Re: Iterator to parse multiline string with \\n terminator
by kcott (Archbishop) on Oct 06, 2013 at 06:34 UTC
|
G'day three18ti,
In the absence of seeing a context requiring anything more complex, I'd probably code something along these lines:
#!/usr/bin/env perl
use strict;
use warnings;
my $re = qr{^(.*)(?<![\\])[\\]\n$};
my $line = '';
while (<DATA>) {
if (/$re/) {
$line .= $1;
next;
}
$line .= $_;
print $line;
$line = '';
}
__DATA__
Line 1 Part A \
Line 1 Part B \
Line 1 Part C
Line 2 ALL
Line 3 Part X \
Line 3 Part Y
Line 4 END WITH BACKSLASH \\
Line 5 LAST Z
Output:
Line 1 Part A Line 1 Part B Line 1 Part C
Line 2 ALL
Line 3 Part X Line 3 Part Y
Line 4 END WITH BACKSLASH \\
Line 5 LAST Z
That code could easily be adapted for an iterator if one is required for your application.

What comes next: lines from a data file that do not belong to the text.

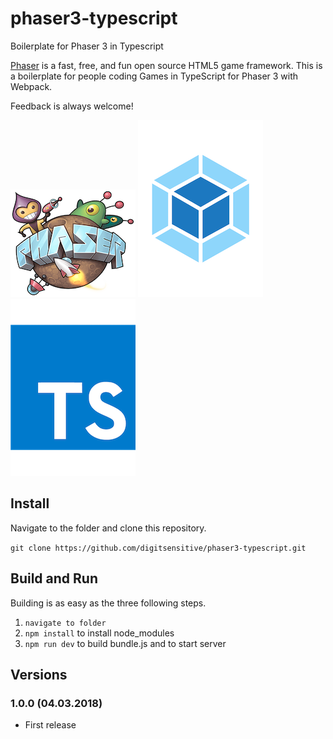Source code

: # phaser3-typescript
Boilerplate for Phaser 3 in Typescript

[Phaser](https://github.com/photonstorm/phaser) is a fast, free, and fun open source HTML5 game framework. This is a boilerplate for people coding Games in TypeScript for Phaser 3 with Webpack.

Feedback is always welcome!

![Phaser](/assets/github/phaser.png)
![Webpack](/assets/github/webpack.png)
![Typescript](/assets/github/ts.png)


## Install

Navigate to the folder and clone this repository.

`git clone https://github.com/digitsensitive/phaser3-typescript.git`

## Build and Run

Building is as easy as the three following steps.

1. `navigate to folder`
2. `npm install` to install node_modules
3. `npm run dev` to build bundle.js and to start server

## Versions

### 1.0.0 (04.03.2018)
- First release
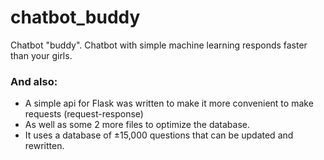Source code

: # chatbot_buddy
Chatbot "buddy".
Chatbot with simple machine learning responds faster than your girls.

### And also: 
- A simple api for Flask was written to make it more convenient to make requests (request-response)
- As well as some 2 more files to optimize the database.
- It uses a database of ±15,000 questions that can be updated and rewritten.
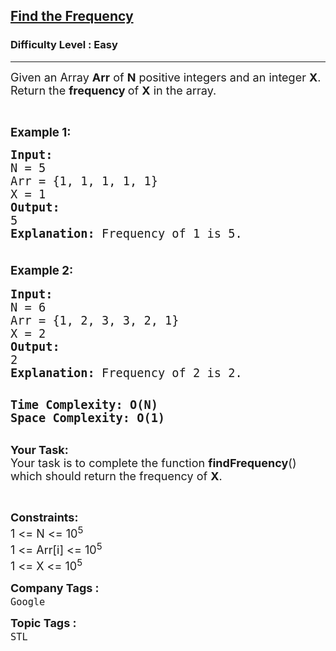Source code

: <h2><a href="https://www.geeksforgeeks.org/problems/find-the-frequency/0">Find the Frequency</a></h2><h3>Difficulty Level : Easy</h3><hr><div class="problems_problem_content__Xm_eO"><p><span style="font-size: 18px;">Given an Array <strong>Arr</strong>&nbsp;of <strong>N</strong> positive integers and an integer <strong>X</strong>. Return the <strong>frequency </strong>of <strong>X</strong> in the array.</span></p>
<p>&nbsp;</p>
<p><span style="font-size: 14pt;"><strong>Example 1: </strong></span></p>
<pre><span style="font-size: 14pt;"><strong>Input:</strong>
N = 5
Arr = {1, 1, 1, 1, 1}
X = 1
<strong>Output: </strong>
5
<strong>Explanation: </strong>Frequency of 1 is 5.<br><br></span></pre>
<p style="font-family: -apple-system, BlinkMacSystemFont, 'Segoe UI', Roboto, Oxygen, Ubuntu, Cantarell, 'Open Sans', 'Helvetica Neue', sans-serif; font-size: medium; white-space: normal;"><span style="font-size: 14pt;"><strong>Example 2:</strong></span></p>
<pre><span style="font-size: 14pt;"><strong>Input:</strong>
N = 6
Arr = {1, 2, 3, 3, 2, 1}
X = 2
<strong>Output: </strong>
2
<strong>Explanation: </strong>Frequency of 2 is 2.</span></pre>
<pre><br><span style="font-size: 14pt;"><strong>Time Complexity: O(N)</strong></span><br><span style="font-size: 14pt;"><strong>Space Complexity: O(1)</strong></span><br><br></pre>
<p><span style="font-size: 18px;"><strong>Your&nbsp;Task:</strong><br>Your task is to complete the function <strong>findFrequency</strong>() which should return the frequency of <strong>X</strong>.</span></p>
<p>&nbsp;</p>
<p><strong><span style="font-size: 18px;">Constraints:<br></span></strong><span style="font-size: 18px;">1 &lt;= N &lt;= 10<sup>5</sup><br></span><span style="font-size: 18px;">1 &lt;= Arr[i] &lt;= 10<sup>5</sup><br></span><span style="font-size: 18px;">1 &lt;= X &lt;= 10<sup>5</sup></span></p></div><p><span style=font-size:18px><strong>Company Tags : </strong><br><code>Google</code>&nbsp;<br><p><span style=font-size:18px><strong>Topic Tags : </strong><br><code>STL</code>&nbsp;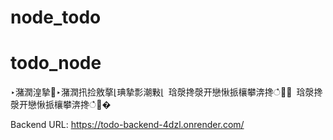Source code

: ﻿# node_todo

# todo_node
‣潴潤湟摯੥‣潴潤扟捡敫摮⌊琠摯彯潮敤⌊ 琀漀搀漀开戀愀挀欀攀渀搀ഀ਀⌀ 琀漀搀漀开戀愀挀欀攀渀搀ഀ਀�

Backend URL: https://todo-backend-4dzl.onrender.com/
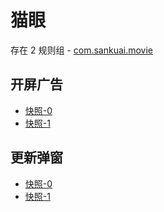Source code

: # 猫眼

存在 2 规则组 - [com.sankuai.movie](/src/apps/com.sankuai.movie.ts)

## 开屏广告

- [快照-0](https://gkd-kit.gitee.io/import/12649967)
- [快照-1](https://gkd-kit.gitee.io/import/12649911)

## 更新弹窗

- [快照-0](https://gkd-kit.gitee.io/import/12649942)
- [快照-1](https://gkd-kit.gitee.io/import/12649938)
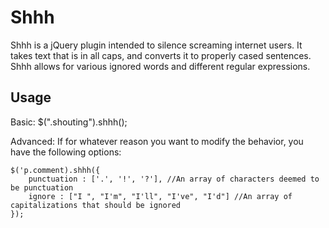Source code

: # Shhh #
Shhh is a jQuery plugin intended to silence screaming internet users. It takes text that is in all caps, and converts it to properly cased sentences. Shhh allows for various ignored words and different regular expressions.


## Usage ##

Basic:
    $(".shouting").shhh();

Advanced:
If for whatever reason you want to modify the behavior, you have the following options:
    
    $('p.comment).shhh({
		punctuation : ['.', '!', '?'], //An array of characters deemed to be punctuation
		ignore : ["I ", "I'm", "I'll", "I've", "I'd"] //An array of capitalizations that should be ignored
    });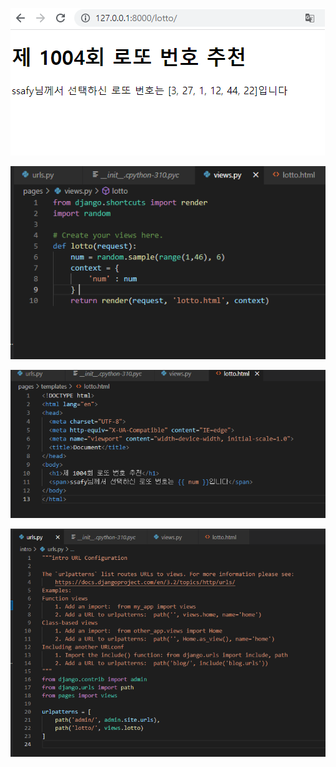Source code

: ![1](workshop.assets/1.PNG)

![2](workshop.assets/2.PNG)

![3](workshop.assets/3.PNG)

![4](workshop.assets/4.PNG)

If you're not familiar with negative look-behind assertions ((?<!pattern)),
they're documented under Look-Around Assertions in
"perlre: Extended Patterns".
| [reply] [Watch: Dir/Any] [d/l] [select] |
|
Neat! Thanks for the link.
I've been reading Higher Order Perl and was just reading the chapter on Lexers where MJD makes use of look-behind assertions. This actually helps make more sense of what I was reading.
What is the difference between next and redo in this context? A user below had a similar solution but used redo instead of next.
| [reply] [Watch: Dir/Any] |
|
The difference is that redo does not re-evaluate the loop condition (in this case: "(<DATA>)", which fetches the next line) before evaluating the loop body again, whereas next does.
This is why in jwkrahn's solution, the next line is fetched manually before calling redo:
$_ .= <$fh>;
The advantage of jwkrahn's solution with redo, is that the implicit variable $_ can be used to store the complete multiline record.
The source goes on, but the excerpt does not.